If successful, experts predict a $3.4 trillion free trade bloc, leading to jobs and development.
“An old dream is coming true, the founding fathers must be proud,” African Union commission chairman Moussa Faki Mahamat said Sunday while AU Chairman and Egyptian President Abdel Fattah al-Sissi said “The success of AfCFTA will be the real test to achieve economic growth that will turn our people’s dream of welfare and quality of life into a reality.”
It took 17 years of bitter and tough negotiations to reach Sunday’s milestone, which experts say could boost trade among African nations by 60% in just three years.
But those experts also understand that the continent is facing many challenges, including unreliable or non-existent roads and rail lines, unrest, corruption, and deeply entrenched bureaucracies.
By integrating economies and reducing such trade barriers as tariffs, the pact aims to increase employment prospects, living standards and opportunities in Africa, and to make Africans more competitive regionally and globally.
Nigeria’s willingness to sign the pact, along with the Economic Community of West African States (ECOWAS) agreement last week to adopt a common currency, will help boost trade throughout the continent, says Mohamed Ibn Chambas, the U.N. secretary-general’s special representative and head of the UN office for West Africa and the Sahel (UNOWAS).

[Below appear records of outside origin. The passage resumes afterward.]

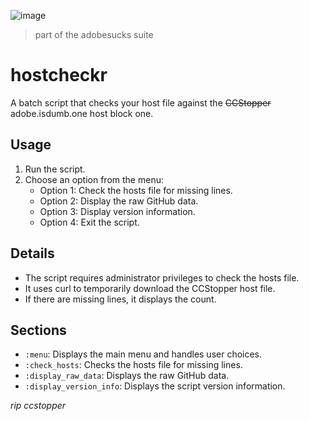 ![image]([files://C:/Users/jzhang/Desktop/Isolated.png](https://naymmm.has.rocks/r/HOST.png))
> part of the adobesucks suite
# hostcheckr

A batch script that checks your host file against the ~~CCStopper~~ adobe.isdumb.one host block one.

## Usage

1. Run the script.
2. Choose an option from the menu:
   - Option 1: Check the hosts file for missing lines.
   - Option 2: Display the raw GitHub data.
   - Option 3: Display version information.
   - Option 4: Exit the script.

## Details

- The script requires administrator privileges to check the hosts file.
- It uses curl to temporarily download the CCStopper host file.
- If there are missing lines, it displays the count.

## Sections

- `:menu`: Displays the main menu and handles user choices.
- `:check_hosts`: Checks the hosts file for missing lines.
- `:display_raw_data`: Displays the raw GitHub data.
- `:display_version_info`: Displays the script version information.


*rip ccstopper*

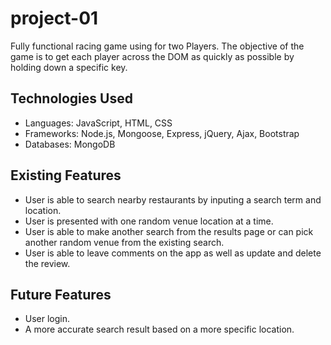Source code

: # project-01

Fully functional racing game using for two Players. The objective of the game is to get each player across the DOM as quickly as possible by holding down a specific key.

## Technologies Used
* Languages: JavaScript, HTML, CSS
* Frameworks: Node.js, Mongoose, Express, jQuery, Ajax, Bootstrap
* Databases: MongoDB

## Existing Features
* User is able to search nearby restaurants by inputing a search term and location.
* User is presented with one random venue location at a time.
* User is able to make another search from the results page or can pick another random venue from the existing search.
* User is able to leave comments on the app as well as update and delete the review.

## Future Features
* User login.
* A more accurate search result based on a more specific location.
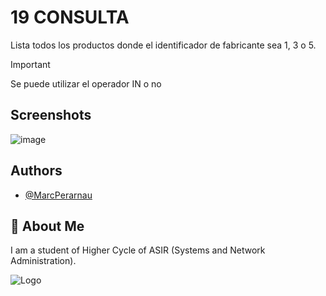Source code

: # 19 CONSULTA
Lista todos los productos donde el identificador de fabricante sea 1, 3 o 5.

>[!IMPORTANT]
>Se puede utilizar el operador IN o no


## Screenshots

![image](https://github.com/MarcPerarnau/MYSQL/assets/151735878/c1cc6aee-e88a-4179-92be-10a106119f90)



## Authors

- [@MarcPerarnau](https://github.com/MarcPerarnau)


## 🚀 About Me
I am a student of Higher Cycle of ASIR (Systems and Network Administration).


![Logo](https://github.com/MarcPerarnau/MV/assets/151735878/dbd36d50-971f-4147-8b66-0c489954895e)
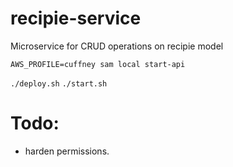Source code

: # recipie-service

Microservice for CRUD operations on recipie model

`AWS_PROFILE=cuffney sam local start-api`


`./deploy.sh`
`./start.sh`

# Todo:

- harden permissions. 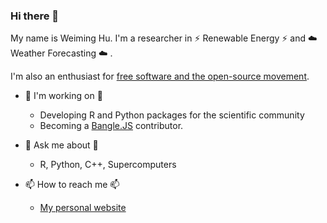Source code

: ### Hi there 👋

My name is Weiming Hu. I'm a researcher in ⚡ Renewable Energy ⚡ and ☁️  Weather Forecasting ☁️ .

I'm also an enthusiast for [free software and the open-source movement](https://www.fsf.org/).

- 🚧 I'm working on 🚧
  - Developing R and Python packages for the scientific community
  - Becoming a [Bangle.JS](https://banglejs.com/) contributor.

- 💬 Ask me about 💬
  - R, Python, C++, Supercomputers

- 📫 How to reach me 📫
  - [My personal website](https://weiming-hu.github.io/)

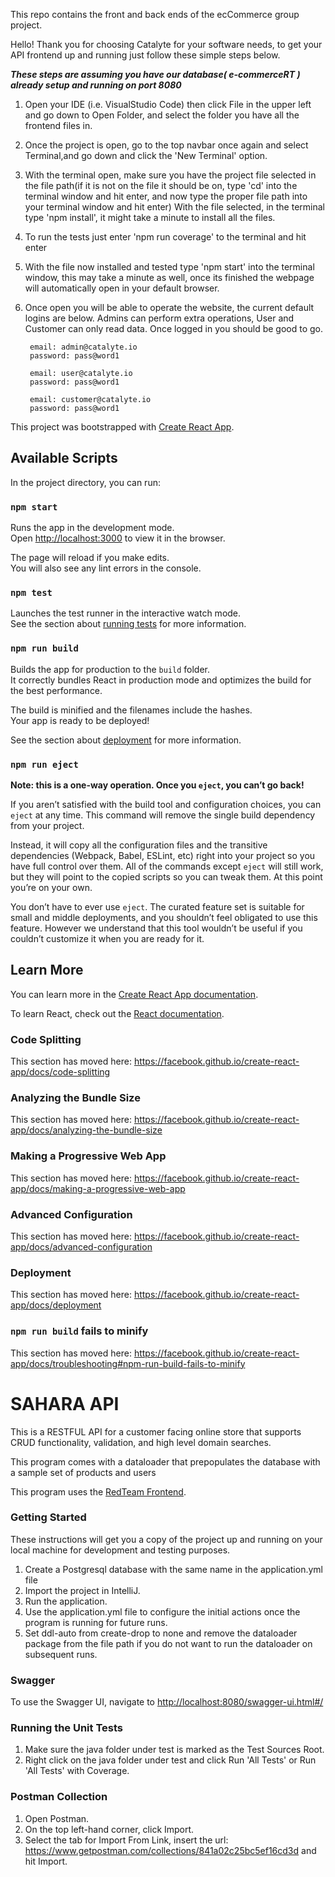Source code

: This repo contains the front and back ends of the ecCommerce group project.

Hello! Thank you for choosing Catalyte for your software needs, to get your API frontend up and running just follow these simple steps below. 

***These steps are assuming you have our database( e-commerceRT ) already setup and running on port 8080***

1. Open your IDE (i.e. VisualStudio Code) then click File in the upper left and go down to Open Folder, and select the folder you have all the frontend files in.

2. Once the project is open, go to the top navbar once again and select Terminal,and go down and click the 'New Terminal' option.

3. With the terminal open, make sure you have the project file selected in the file path(if it is not on the file it should be on, type 'cd\' into the terminal window and hit enter, and now type the proper file path into your terminal window and hit enter)
With the file selected, in the terminal type 'npm install', it might take a minute to install all the files.

4. To run the tests just enter 'npm run coverage' to the terminal and hit enter

5. With the file now installed and tested type 'npm start' into the terminal window, this may take a minute as well, once its finished the webpage will automatically open in your default browser.

6. Once open you will be able to operate the website, the current default logins are below.
Admins can perform extra operations, User and Customer can only read data. Once logged in you should be good to go.

        email: admin@catalyte.io  
        password: pass@word1         

        email: user@catalyte.io 
        password: pass@word1 

        email: customer@catalyte.io 
        password: pass@word1        




This project was bootstrapped with [Create React App](https://github.com/facebook/create-react-app).

## Available Scripts

In the project directory, you can run:

### `npm start`

Runs the app in the development mode.<br>
Open [http://localhost:3000](http://localhost:3000) to view it in the browser.

The page will reload if you make edits.<br>
You will also see any lint errors in the console.

### `npm test`

Launches the test runner in the interactive watch mode.<br>
See the section about [running tests](https://facebook.github.io/create-react-app/docs/running-tests) for more information.

### `npm run build`

Builds the app for production to the `build` folder.<br>
It correctly bundles React in production mode and optimizes the build for the best performance.

The build is minified and the filenames include the hashes.<br>
Your app is ready to be deployed!

See the section about [deployment](https://facebook.github.io/create-react-app/docs/deployment) for more information.

### `npm run eject`

**Note: this is a one-way operation. Once you `eject`, you can’t go back!**

If you aren’t satisfied with the build tool and configuration choices, you can `eject` at any time. This command will remove the single build dependency from your project.

Instead, it will copy all the configuration files and the transitive dependencies (Webpack, Babel, ESLint, etc) right into your project so you have full control over them. All of the commands except `eject` will still work, but they will point to the copied scripts so you can tweak them. At this point you’re on your own.

You don’t have to ever use `eject`. The curated feature set is suitable for small and middle deployments, and you shouldn’t feel obligated to use this feature. However we understand that this tool wouldn’t be useful if you couldn’t customize it when you are ready for it.

## Learn More

You can learn more in the [Create React App documentation](https://facebook.github.io/create-react-app/docs/getting-started).

To learn React, check out the [React documentation](https://reactjs.org/).

### Code Splitting

This section has moved here: https://facebook.github.io/create-react-app/docs/code-splitting

### Analyzing the Bundle Size

This section has moved here: https://facebook.github.io/create-react-app/docs/analyzing-the-bundle-size

### Making a Progressive Web App

This section has moved here: https://facebook.github.io/create-react-app/docs/making-a-progressive-web-app

### Advanced Configuration

This section has moved here: https://facebook.github.io/create-react-app/docs/advanced-configuration

### Deployment

This section has moved here: https://facebook.github.io/create-react-app/docs/deployment

### `npm run build` fails to minify

This section has moved here: https://facebook.github.io/create-react-app/docs/troubleshooting#npm-run-build-fails-to-minify


# SAHARA API
This is a RESTFUL API for a customer facing online store that supports CRUD functionality, validation, and high level domain searches.

This program comes with a dataloader that prepopulates the database with a sample set of products and users

This program uses the [RedTeam Frontend](https://gitlab.catalyt.es/training/cycleworkinggroups/denver/denver_2019_cycle_1/_associates/canderson/projects/redteam_frontend).

### Getting Started

These instructions will get you a copy of the project up and running on your local
machine for development and testing purposes.

1. Create a Postgresql database with the same name in the application.yml file
2. Import the project in IntelliJ.
3. Run the application.
4. Use the application.yml file to configure the initial actions once the program is running for future runs.
5. Set ddl-auto from create-drop to none and remove the dataloader package from the file path if you do not want to run the
   dataloader on subsequent runs.

### Swagger

To use the Swagger UI, navigate to [http://localhost:8080/swagger-ui.html#/](http://localhost:8080/swagger-ui.html#/)


### Running the Unit Tests
1. Make sure the java folder under test is marked as the Test Sources Root.
2. Right click on the java folder under test and click Run 'All Tests' or Run 'All Tests' with Coverage.

### Postman Collection
1. Open Postman.
2. On the top left-hand corner, click Import.
3. Select the tab for Import From Link, insert the url: https://www.getpostman.com/collections/841a02c25bc5ef16cd3d and hit Import.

“The continental free trade area will to a large extent also reinforce regional free trade areas,” Chambas told VOA. “And this is where a common currency comes in. If you have a free trade area and it is matched also by a regional common currency, the impact of course will be to boost both free trade and easy commerce within the area.”
The African free trade zone has been under discussion since 2002, with a draft deal signed in early 2018. In May, it surpassed a threshold of ratification by at least 22 member countries’ legislatures.